● **THE TASK**
Set down every record below exactly as written, but leave out the pictures.

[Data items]
══════════

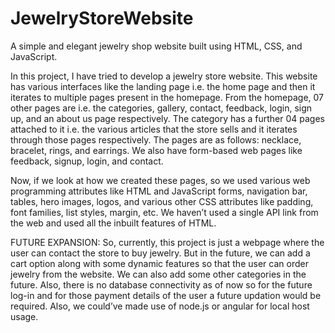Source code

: # JewelryStoreWebsite
A simple and elegant jewelry shop website built using HTML, CSS, and JavaScript.

In this project, I have tried to develop a jewelry store website. This website has various interfaces like the landing page i.e. the home page and then it iterates to multiple pages present in the homepage. From the homepage, 07 other pages are i.e. the categories, gallery, contact, feedback, login, sign up, and an about us page respectively. The category has a further 04 pages attached to it i.e. the various articles that the store sells and it iterates through those pages respectively. The pages are as follows: necklace, bracelet, rings, and earrings. We also have form-based web pages like feedback, signup, login, and contact.

Now, if we look at how we created these pages, so we used various web programming attributes like HTML and JavaScript forms, navigation bar, tables, hero images, logos, and various other CSS attributes like padding, font families, list styles, margin, etc. We haven’t used a single API link from the web and used all the inbuilt features of HTML. 

FUTURE EXPANSION:
So, currently, this project is just a webpage where the user can contact the store to buy jewelry. But in the future, we can add a cart option along with some dynamic features so that the user can order jewelry from the website. We can also add some other categories in the future. Also, there is no database connectivity as of now so for the future log-in and for those payment details of the user a future updation would be required. Also, we could’ve made use of node.js or angular for  local host usage.
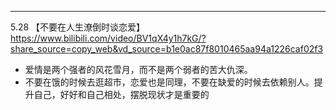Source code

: --- 
5.28
【不要在人生潦倒时谈恋爱】 https://www.bilibili.com/video/BV1qX4y1h7kG/?share_source=copy_web&vd_source=b1e0ac87f8010465aa94a1226caf02f3

- 爱情是两个强者的风花雪月，而不是两个弱者的苦大仇深。
- 不要在饿的时候去逛超市，恋爱也是同理，不要在缺爱的时候去依赖别人。提升自己，好好和自己相处，摆脱现状才是重要的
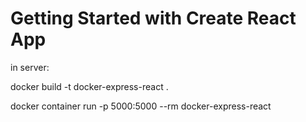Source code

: # Getting Started with Create React App

in server:

docker build -t docker-express-react .

docker container run -p 5000:5000 --rm docker-express-react
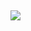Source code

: ## ![](https://www.google.com/search?q=Hollow+purple+gif&client=ms-android-americamovil-br-rvc3&sca_esv=cf4b4f72d6e342aa&udm=2&biw=432&bih=810&sxsrf=ADLYWIJ9fidWakzaZj5AL44GCW8r4H-e3g%3A1733229066107&ei=CvpOZ9uYBs_v1sQPgv7YgQg&oq=Hollow+purple+gif&gs_lp=EhJtb2JpbGUtZ3dzLXdpei1pbWciEUhvbGxvdyBwdXJwbGUgZ2lmMgcQABiABBgNMgYQABgNGB4yBhAAGA0YHjIGEAAYDRgeMgYQABgNGB5IoTdQqQpYpDZwBHgAkAEAmAG_AaABqhiqAQQwLjIxuAEDyAEA-AEBmAINoAKkC8ICBBAjGCfCAgYQABgHGB7CAggQABiABBixA8ICCxAAGIAEGLEDGIMBwgIKEAAYgAQYQxiKBcICEBAAGIAEGLEDGEMYgwEYigXCAgUQABiABMICBxAAGIAEGArCAggQABgHGAgYHsICCRAAGIAEGBMYDcICChAAGBMYBxgIGB7CAgoQABiABBixAxgNmAMAiAYBkgcDNC45oAfWSg&sclient=mobile-gws-wiz-img#vhid=a_V8O3Xl_1qccM&vssid=mosaic)
<!--
**Rodrigo-png1/Rodrigo-png1** is a ✨ _special_ ✨ repository because its `README.md` (this file) appears on your GitHub profile.

Here are some ideas to get you started:

- 🔭 I’m currently working on ...
- 🌱 I’m currently learning ...
- 👯 I’m looking to collaborate on ...
- 🤔 I’m looking for help with ...
- 💬 Ask me about ...
- 📫 How to reach me: ...
- 😄 Pronouns: ...
- ⚡ Fun fact: ...
-->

══════════

● **FINISHED EXERCISE**
Source code

: # JewelryStoreWebsite
A simple and elegant jewelry shop website built using HTML, CSS, and JavaScript.

In this project, I have tried to develop a jewelry store website. This website has various interfaces like the landing page i.e. the home page and then it iterates to multiple pages present in the homepage. From the homepage, 07 other pages are i.e. the categories, gallery, contact, feedback, login, sign up, and an about us page respectively. The category has a further 04 pages attached to it i.e. the various articles that the store sells and it iterates through those pages respectively. The pages are as follows: necklace, bracelet, rings, and earrings. We also have form-based web pages like feedback, signup, login, and contact.

Now, if we look at how we created these pages, so we used various web programming attributes like HTML and JavaScript forms, navigation bar, tables, hero images, logos, and various other CSS attributes like padding, font families, list styles, margin, etc. We haven’t used a single API link from the web and used all the inbuilt features of HTML. 

FUTURE EXPANSION:
So, currently, this project is just a webpage where the user can contact the store to buy jewelry. But in the future, we can add a cart option along with some dynamic features so that the user can order jewelry from the website. We can also add some other categories in the future. Also, there is no database connectivity as of now so for the future log-in and for those payment details of the user a future updation would be required. Also, we could’ve made use of node.js or angular for  local host usage.
Source code

: --- 
5.28
【不要在人生潦倒时谈恋爱】 https://www.bilibili.com/video/BV1qX4y1h7kG/?share_source=copy_web&vd_source=b1e0ac87f8010465aa94a1226caf02f3

- 爱情是两个强者的风花雪月，而不是两个弱者的苦大仇深。
- 不要在饿的时候去逛超市，恋爱也是同理，不要在缺爱的时候去依赖别人。提升自己，好好和自己相处，摆脱现状才是重要的
Source code

: # Getting Started with Create React App

in server:

docker build -t docker-express-react .

docker container run -p 5000:5000 --rm docker-express-react
Source code

: ## ![](https://www.google.com/search?q=Hollow+purple+gif&client=ms-android-americamovil-br-rvc3&sca_esv=cf4b4f72d6e342aa&udm=2&biw=432&bih=810&sxsrf=ADLYWIJ9fidWakzaZj5AL44GCW8r4H-e3g%3A1733229066107&ei=CvpOZ9uYBs_v1sQPgv7YgQg&oq=Hollow+purple+gif&gs_lp=EhJtb2JpbGUtZ3dzLXdpei1pbWciEUhvbGxvdyBwdXJwbGUgZ2lmMgcQABiABBgNMgYQABgNGB4yBhAAGA0YHjIGEAAYDRgeMgYQABgNGB5IoTdQqQpYpDZwBHgAkAEAmAG_AaABqhiqAQQwLjIxuAEDyAEA-AEBmAINoAKkC8ICBBAjGCfCAgYQABgHGB7CAggQABiABBixA8ICCxAAGIAEGLEDGIMBwgIKEAAYgAQYQxiKBcICEBAAGIAEGLEDGEMYgwEYigXCAgUQABiABMICBxAAGIAEGArCAggQABgHGAgYHsICCRAAGIAEGBMYDcICChAAGBMYBxgIGB7CAgoQABiABBixAxgNmAMAiAYBkgcDNC45oAfWSg&sclient=mobile-gws-wiz-img#vhid=a_V8O3Xl_1qccM&vssid=mosaic)
<!--
**Rodrigo-png1/Rodrigo-png1** is a ✨ _special_ ✨ repository because its `README.md` (this file) appears on your GitHub profile.

Here are some ideas to get you started:

- 🔭 I’m currently working on ...
- 🌱 I’m currently learning ...
- 👯 I’m looking to collaborate on ...
- 🤔 I’m looking for help with ...
- 💬 Ask me about ...
- 📫 How to reach me: ...
- 😄 Pronouns: ...
- ⚡ Fun fact: ...
-->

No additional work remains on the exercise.